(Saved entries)
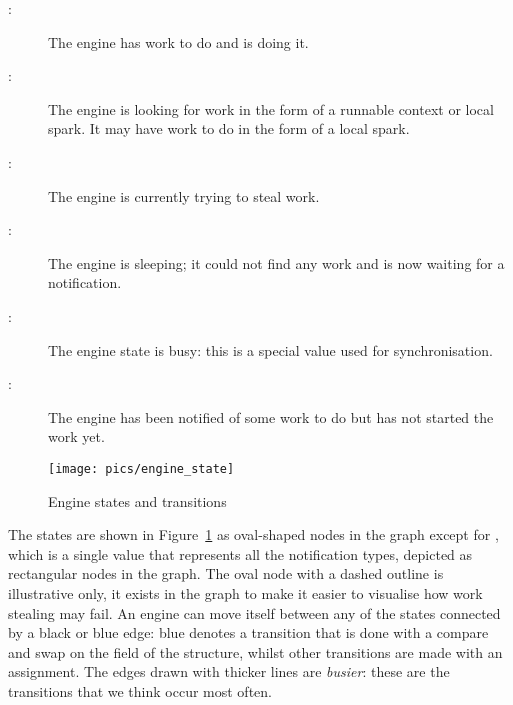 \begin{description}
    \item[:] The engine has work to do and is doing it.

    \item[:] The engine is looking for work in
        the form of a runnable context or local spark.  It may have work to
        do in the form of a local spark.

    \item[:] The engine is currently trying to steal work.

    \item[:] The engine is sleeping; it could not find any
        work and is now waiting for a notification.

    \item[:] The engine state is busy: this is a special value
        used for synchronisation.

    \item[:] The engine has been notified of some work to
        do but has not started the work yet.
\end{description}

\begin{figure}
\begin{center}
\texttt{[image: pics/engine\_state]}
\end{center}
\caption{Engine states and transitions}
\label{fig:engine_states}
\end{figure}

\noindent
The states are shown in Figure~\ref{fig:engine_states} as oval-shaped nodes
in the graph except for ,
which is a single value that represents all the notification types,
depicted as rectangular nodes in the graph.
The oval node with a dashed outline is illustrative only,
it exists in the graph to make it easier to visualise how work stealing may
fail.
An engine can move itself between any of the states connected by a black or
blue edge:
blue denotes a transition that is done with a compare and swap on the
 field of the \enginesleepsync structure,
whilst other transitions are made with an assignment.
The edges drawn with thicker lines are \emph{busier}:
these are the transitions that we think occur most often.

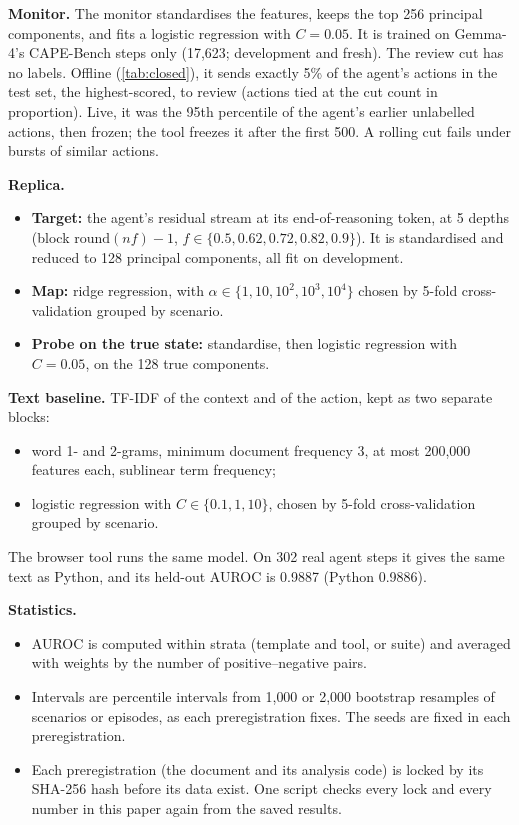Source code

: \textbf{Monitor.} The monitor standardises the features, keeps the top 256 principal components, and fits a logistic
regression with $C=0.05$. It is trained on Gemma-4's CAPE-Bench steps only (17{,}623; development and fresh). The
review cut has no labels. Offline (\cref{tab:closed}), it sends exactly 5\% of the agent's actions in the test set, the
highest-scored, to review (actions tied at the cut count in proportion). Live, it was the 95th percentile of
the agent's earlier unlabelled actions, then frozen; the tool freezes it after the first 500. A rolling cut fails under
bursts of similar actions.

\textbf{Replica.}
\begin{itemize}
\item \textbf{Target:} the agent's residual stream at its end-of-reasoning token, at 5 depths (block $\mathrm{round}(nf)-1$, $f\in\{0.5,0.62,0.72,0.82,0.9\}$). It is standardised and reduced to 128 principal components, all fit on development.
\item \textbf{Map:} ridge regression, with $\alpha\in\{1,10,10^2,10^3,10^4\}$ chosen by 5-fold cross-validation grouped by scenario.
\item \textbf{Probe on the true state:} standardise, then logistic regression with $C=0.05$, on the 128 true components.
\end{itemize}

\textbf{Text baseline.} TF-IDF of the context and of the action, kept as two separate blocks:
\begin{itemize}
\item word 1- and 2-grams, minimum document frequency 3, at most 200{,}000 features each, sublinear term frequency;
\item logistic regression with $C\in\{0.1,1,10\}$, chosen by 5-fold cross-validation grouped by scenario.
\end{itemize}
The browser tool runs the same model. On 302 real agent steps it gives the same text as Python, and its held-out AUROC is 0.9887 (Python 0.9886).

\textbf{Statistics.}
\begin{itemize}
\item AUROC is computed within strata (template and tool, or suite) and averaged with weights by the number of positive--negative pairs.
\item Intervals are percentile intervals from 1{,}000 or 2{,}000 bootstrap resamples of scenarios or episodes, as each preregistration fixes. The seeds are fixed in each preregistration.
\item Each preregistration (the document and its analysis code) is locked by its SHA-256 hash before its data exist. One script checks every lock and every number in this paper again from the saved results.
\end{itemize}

■ TASK DESCRIPTION
Your task is to find each line in the entries that contains the string "blue" and copy it.

■ SOLUTION TO THIS TASK
blue edge:
blue denotes a transition that is done with a compare and swap on the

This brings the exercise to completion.